> PROMPT
Please reply with one number only: how many lines in the entries below contain the string "makes".

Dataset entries
# # # #
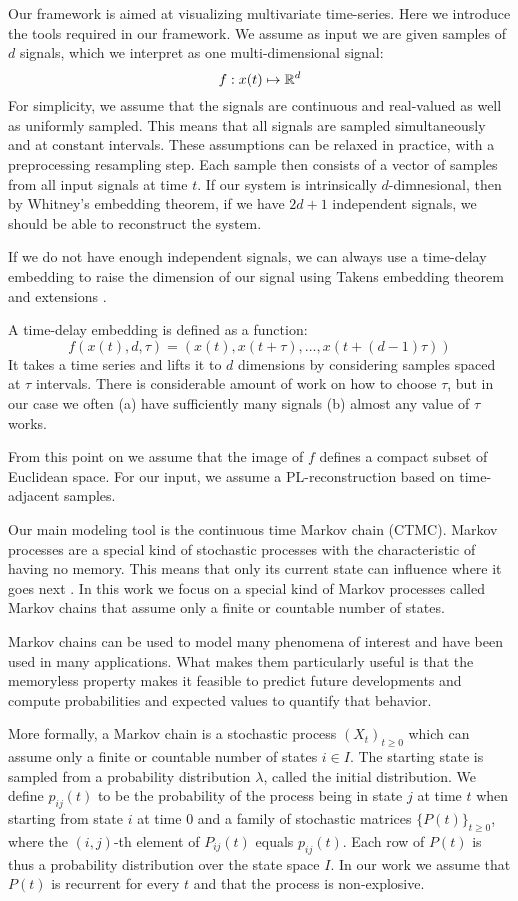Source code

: \label{sec:preliminaries}
Our framework is aimed at visualizing multivariate time-series. Here we introduce the tools required in our framework. We assume as input we are given samples of $d$ signals, which we interpret as one multi-dimensional signal:
$$f: x(t)\mapsto \mathbb{R}^d$$
For simplicity, we assume that the signals are continuous and real-valued as well as uniformly sampled. This means that all signals are sampled simultaneously and at constant intervals. These assumptions can be relaxed in practice, with a preprocessing resampling step.  Each sample then consists of a vector of samples from all input signals at time $t$. If our system is intrinsically $d$-dimnesional, then by Whitney's embedding theorem, if we have $2d+1$ independent signals, we should be able to reconstruct the system.

If we do not have enough independent signals, we can always use a time-delay embedding to raise the dimension of our signal using Takens embedding theorem \cite{} and extensions \cite{}.  

A time-delay embedding is defined as a function:
$$ f(x(t),d,\tau) = (x(t),x(t+\tau),\ldots,x(t+(d-1)\tau) )$$
It takes a time series and lifts it to $d$ dimensions by considering samples spaced at $\tau$ intervals. There is considerable amount of work on how to choose $\tau$, but in our case we often (a) have sufficiently many signals (b) almost any value of $\tau$ works. 

From this point on we  assume that the image of $f$ defines a compact subset of Euclidean space. For our input, we assume a PL-reconstruction based on time-adjacent samples. 

Our main modeling tool is the continuous time Markov chain (CTMC). Markov processes are a special kind of stochastic processes with the characteristic of having no memory. This means that only its current state can influence where it goes next \cite{norris1998markov}. In this work we focus on a special kind of Markov processes called Markov chains that assume only a finite or countable number of states.

Markov chains can be used to model many phenomena of interest and have been used in many
applications. What makes them particularly useful is that the memoryless
property makes it feasible to predict future developments and compute probabilities and
expected values to quantify that behavior.

More formally, a Markov chain is a stochastic process $(X_t)_{t \ge 0}$ which can assume 
only a finite or countable number of states $i \in I$. The starting state
is sampled from a probability distribution $\lambda$, called the initial distribution.
We define $p_{ij}(t)$ to be the probability of the process being in state $j$ at time $t$
when starting from state $i$ at time $0$ and a family of stochastic matrices $\{P(t)\}_{t \ge 0}$,
where the $(i,j)$-th element of $P_{ij}(t)$ equals $p_{ij}(t)$.
Each row of $P(t)$ is thus a probability distribution over the state space $I$. In our
work we assume that $P(t)$ is recurrent for every $t$ and that the process is non-explosive.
# # # #
> ANSWER
2